▶ [DATASET CONTENT]
··········

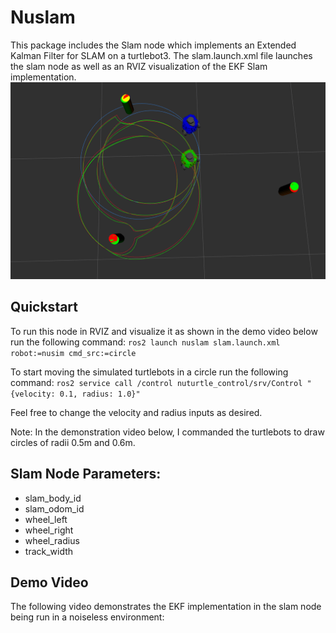 # Nuslam
This package includes the Slam node which implements an Extended Kalman Filter for SLAM on a turtlebot3. The slam.launch.xml file launches the slam node as well as an RVIZ visualization of the EKF Slam implementation.
![Alt text](hw3FINAL1.png)
## Quickstart
To run this node in RVIZ and visualize it as shown in the demo video below run the following command:
```ros2 launch nuslam slam.launch.xml robot:=nusim cmd_src:=circle```

To start moving the simulated turtlebots in a circle run the following command:
```ros2 service call /control nuturtle_control/srv/Control "{velocity: 0.1, radius: 1.0}"```

Feel free to change the velocity and radius inputs as desired.

Note: In the demonstration video below, I commanded the turtlebots to draw circles of radii 0.5m and 0.6m.

## Slam Node Parameters:
- slam_body_id
- slam_odom_id
- wheel_left
- wheel_right
- wheel_radius
- track_width

## Demo Video
The following video demonstrates the EKF implementation in the slam node being run in a noiseless environment:
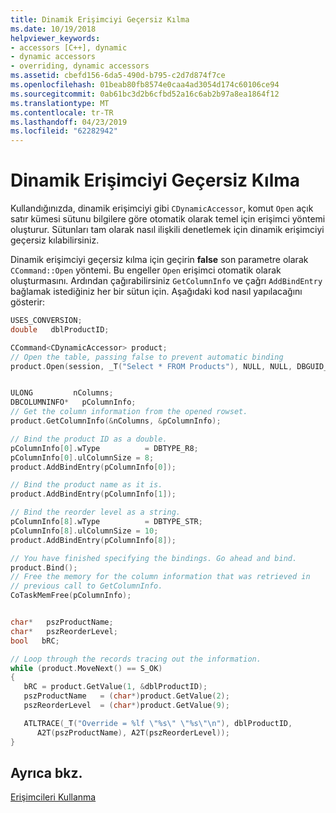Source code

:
 ```yaml
---
title: Dinamik Erişimciyi Geçersiz Kılma
ms.date: 10/19/2018
helpviewer_keywords:
- accessors [C++], dynamic
- dynamic accessors
- overriding, dynamic accessors
ms.assetid: cbefd156-6da5-490d-b795-c2d7d874f7ce
ms.openlocfilehash: 01beab80fb8574e0caa4ad3054d174c60106ce94
ms.sourcegitcommit: 0ab61bc3d2b6cfbd52a16c6ab2b97a8ea1864f12
ms.translationtype: MT
ms.contentlocale: tr-TR
ms.lasthandoff: 04/23/2019
ms.locfileid: "62282942"
---
```

# <a name="overriding-a-dynamic-accessor"></a>Dinamik Erişimciyi Geçersiz Kılma

Kullandığınızda, dinamik erişimciyi gibi `CDynamicAccessor`, komut `Open` açık satır kümesi sütunu bilgilere göre otomatik olarak temel için erişimci yöntemi oluşturur. Sütunları tam olarak nasıl ilişkili denetlemek için dinamik erişimciyi geçersiz kılabilirsiniz.

Dinamik erişimciyi geçersiz kılma için geçirin **false** son parametre olarak `CCommand::Open` yöntemi. Bu engeller `Open` erişimci otomatik olarak oluşturmasını. Ardından çağırabilirsiniz `GetColumnInfo` ve çağrı `AddBindEntry` bağlamak istediğiniz her bir sütun için. Aşağıdaki kod nasıl yapılacağını gösterir:

```cpp
USES_CONVERSION;
double   dblProductID;

CCommand<CDynamicAccessor> product;
// Open the table, passing false to prevent automatic binding
product.Open(session, _T("Select * FROM Products"), NULL, NULL, DBGUID_DEFAULT, false);


ULONG         nColumns;
DBCOLUMNINFO*   pColumnInfo;
// Get the column information from the opened rowset.
product.GetColumnInfo(&nColumns, &pColumnInfo);

// Bind the product ID as a double.
pColumnInfo[0].wType          = DBTYPE_R8;
pColumnInfo[0].ulColumnSize = 8;
product.AddBindEntry(pColumnInfo[0]);

// Bind the product name as it is.
product.AddBindEntry(pColumnInfo[1]);

// Bind the reorder level as a string.
pColumnInfo[8].wType          = DBTYPE_STR;
pColumnInfo[8].ulColumnSize = 10;
product.AddBindEntry(pColumnInfo[8]);

// You have finished specifying the bindings. Go ahead and bind.
product.Bind();
// Free the memory for the column information that was retrieved in
// previous call to GetColumnInfo.
CoTaskMemFree(pColumnInfo);


char*   pszProductName;
char*   pszReorderLevel;
bool   bRC;

// Loop through the records tracing out the information.
while (product.MoveNext() == S_OK)
{
   bRC = product.GetValue(1, &dblProductID);
   pszProductName   = (char*)product.GetValue(2);
   pszReorderLevel  = (char*)product.GetValue(9);

   ATLTRACE(_T("Override = %lf \"%s\" \"%s\"\n"), dblProductID,
      A2T(pszProductName), A2T(pszReorderLevel));
}
```

## <a name="see-also"></a>Ayrıca bkz.

[Erişimcileri Kullanma](../../data/oledb/using-accessors.md)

··········

▶ [WHAT TO WORK ON]
Word for word, please reproduce each entry above and leave out every picture.

▶ [SOLUTION TO THE EXERCISE]
 # Nuslam
This package includes the Slam node which implements an Extended Kalman Filter for SLAM on a turtlebot3. The slam.launch.xml file launches the slam node as well as an RVIZ visualization of the EKF Slam implementation.
![Alt text](hw3FINAL1.png)
## Quickstart
To run this node in RVIZ and visualize it as shown in the demo video below run the following command:
```ros2 launch nuslam slam.launch.xml robot:=nusim cmd_src:=circle```

To start moving the simulated turtlebots in a circle run the following command:
```ros2 service call /control nuturtle_control/srv/Control "{velocity: 0.1, radius: 1.0}"```

Feel free to change the velocity and radius inputs as desired.

Note: In the demonstration video below, I commanded the turtlebots to draw circles of radii 0.5m and 0.6m.

## Slam Node Parameters:
- slam_body_id
- slam_odom_id
- wheel_left
- wheel_right
- wheel_radius
- track_width

## Demo Video
The following video demonstrates the EKF implementation in the slam node being run in a noiseless environment:
Source code

:
 ```yaml
---
title: Dinamik Erişimciyi Geçersiz Kılma
ms.date: 10/19/2018
helpviewer_keywords:
- accessors [C++], dynamic
- dynamic accessors
- overriding, dynamic accessors
ms.assetid: cbefd156-6da5-490d-b795-c2d7d874f7ce
ms.openlocfilehash: 01beab80fb8574e0caa4ad3054d174c60106ce94
ms.sourcegitcommit: 0ab61bc3d2b6cfbd52a16c6ab2b97a8ea1864f12
ms.translationtype: MT
ms.contentlocale: tr-TR
ms.lasthandoff: 04/23/2019
ms.locfileid: "62282942"
---
```

# <a name="overriding-a-dynamic-accessor"></a>Dinamik Erişimciyi Geçersiz Kılma

Kullandığınızda, dinamik erişimciyi gibi `CDynamicAccessor`, komut `Open` açık satır kümesi sütunu bilgilere göre otomatik olarak temel için erişimci yöntemi oluşturur. Sütunları tam olarak nasıl ilişkili denetlemek için dinamik erişimciyi geçersiz kılabilirsiniz.

Dinamik erişimciyi geçersiz kılma için geçirin **false** son parametre olarak `CCommand::Open` yöntemi. Bu engeller `Open` erişimci otomatik olarak oluşturmasını. Ardından çağırabilirsiniz `GetColumnInfo` ve çağrı `AddBindEntry` bağlamak istediğiniz her bir sütun için. Aşağıdaki kod nasıl yapılacağını gösterir:

```cpp
USES_CONVERSION;
double   dblProductID;

CCommand<CDynamicAccessor> product;
// Open the table, passing false to prevent automatic binding
product.Open(session, _T("Select * FROM Products"), NULL, NULL, DBGUID_DEFAULT, false);


ULONG         nColumns;
DBCOLUMNINFO*   pColumnInfo;
// Get the column information from the opened rowset.
product.GetColumnInfo(&nColumns, &pColumnInfo);

// Bind the product ID as a double.
pColumnInfo[0].wType          = DBTYPE_R8;
pColumnInfo[0].ulColumnSize = 8;
product.AddBindEntry(pColumnInfo[0]);

// Bind the product name as it is.
product.AddBindEntry(pColumnInfo[1]);

// Bind the reorder level as a string.
pColumnInfo[8].wType          = DBTYPE_STR;
pColumnInfo[8].ulColumnSize = 10;
product.AddBindEntry(pColumnInfo[8]);

// You have finished specifying the bindings. Go ahead and bind.
product.Bind();
// Free the memory for the column information that was retrieved in
// previous call to GetColumnInfo.
CoTaskMemFree(pColumnInfo);


char*   pszProductName;
char*   pszReorderLevel;
bool   bRC;

// Loop through the records tracing out the information.
while (product.MoveNext() == S_OK)
{
   bRC = product.GetValue(1, &dblProductID);
   pszProductName   = (char*)product.GetValue(2);
   pszReorderLevel  = (char*)product.GetValue(9);

   ATLTRACE(_T("Override = %lf \"%s\" \"%s\"\n"), dblProductID,
      A2T(pszProductName), A2T(pszReorderLevel));
}
```

## <a name="see-also"></a>Ayrıca bkz.

[Erişimcileri Kullanma](../../data/oledb/using-accessors.md)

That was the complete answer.